Perjalanan mencari Cahaya Delima ternyata berbahaya. Tekad dan keberanian Jenar tidak cukup untuk melawan Bargota dan pasukannya
yang jahat. Mereka juga ingin memiliki Cahaya Delima untuk memperoleh kekuatan
tak tertandingi.
Jenar yang sedang dalam perjalanan mencari pusaka itu pun ditangkap oleh Bargota.
Sang ibu, Rerasi, berusaha mencari keberadaan Jenar diluasnya dunia. Rerasi meminta bantuan kepada Garda untuk dapat menyelamatkan Jenar dan
mengalahkan Bargota.
Sang Sutradara, Eko Pece kepada SOCLyfe bercerita dalam pertunjukkan itu, ada
pesan yang ingin disampaikan kepada kaum muda dalam mengejar cita-citanya.
"Dengan cerita tadi akhirnya ketemu dengan Garda, akhirnya kayak ngomongin
Cahaya Delima itu bukan pusaka, bukan harta karun, bukan things tapi knowledge
ilmu pengetahuan yang harus dicapai dengan sungguh-sungguh dan memang waktunya
juga panjang, tidak bisa instan," jelas Eko ditemui usai pertunjukkan.

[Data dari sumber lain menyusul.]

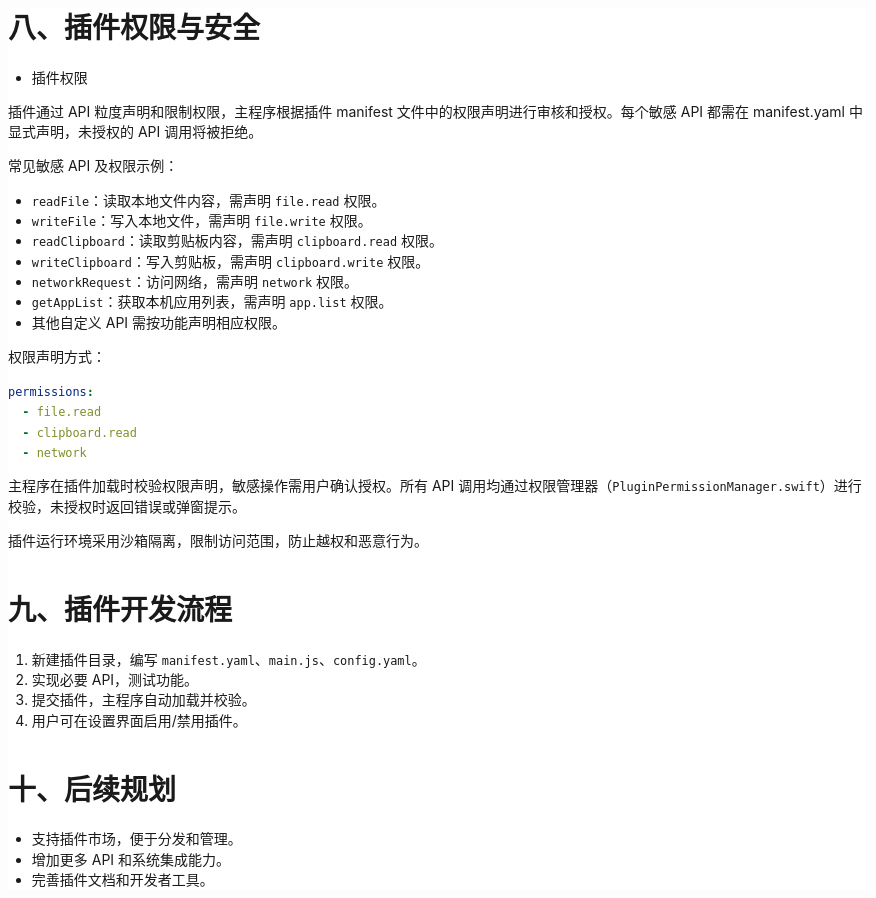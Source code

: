 # 八、插件权限与安全

- 插件权限

插件通过 API 粒度声明和限制权限，主程序根据插件 manifest 文件中的权限声明进行审核和授权。每个敏感 API 都需在 manifest.yaml 中显式声明，未授权的 API 调用将被拒绝。

常见敏感 API 及权限示例：

- `readFile`：读取本地文件内容，需声明 `file.read` 权限。
- `writeFile`：写入本地文件，需声明 `file.write` 权限。
- `readClipboard`：读取剪贴板内容，需声明 `clipboard.read` 权限。
- `writeClipboard`：写入剪贴板，需声明 `clipboard.write` 权限。
- `networkRequest`：访问网络，需声明 `network` 权限。
- `getAppList`：获取本机应用列表，需声明 `app.list` 权限。
- 其他自定义 API 需按功能声明相应权限。

权限声明方式：

```yaml
permissions:
  - file.read
  - clipboard.read
  - network
```

主程序在插件加载时校验权限声明，敏感操作需用户确认授权。所有 API 调用均通过权限管理器（`PluginPermissionManager.swift`）进行校验，未授权时返回错误或弹窗提示。

插件运行环境采用沙箱隔离，限制访问范围，防止越权和恶意行为。

# 九、插件开发流程

1. 新建插件目录，编写 `manifest.yaml`、`main.js`、`config.yaml`。
2. 实现必要 API，测试功能。
3. 提交插件，主程序自动加载并校验。
4. 用户可在设置界面启用/禁用插件。

# 十、后续规划

- 支持插件市场，便于分发和管理。
- 增加更多 API 和系统集成能力。
- 完善插件文档和开发者工具。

"Garda The Musical" mengambil tema dunia burung di Indonesia. Ada
berbagai macam burung asli Nusantara yang ditokohkan seperti burung kenari,
merak, gagak, kedanti, beo, burung hantu dan enggang. Bukan tanpa arti, Eko ingin menunjukkan keanekaragaman hayati Indonesia yang
tak hanya soal budaya, tradisi, kekayaan alam dan flora saja, tapi unggas yang
cantik dan beragam.
Eko mengatakan inspirasi konsep "Garda The Musical" datang dari
kegemarannya menonton film kartun dan fantasi. Pria yang juga terlibat dalam
Julie Timer dan Lion King Musical itu akhirnya memiliki ide untuk membuat drama
musikal dengan cerita yang original.
"Karena saya lumayan exicted dan nerveous karena pengalaman temanteman
membuat musikal itu lebih kepada mengadaptasi cerita cerita lama, wayang atau
legenda yang sudah ada, kepikiran pengen membuat sesuatu yang original yang
baru, yang tidak mengadaptasi mana pun," cerita Eko.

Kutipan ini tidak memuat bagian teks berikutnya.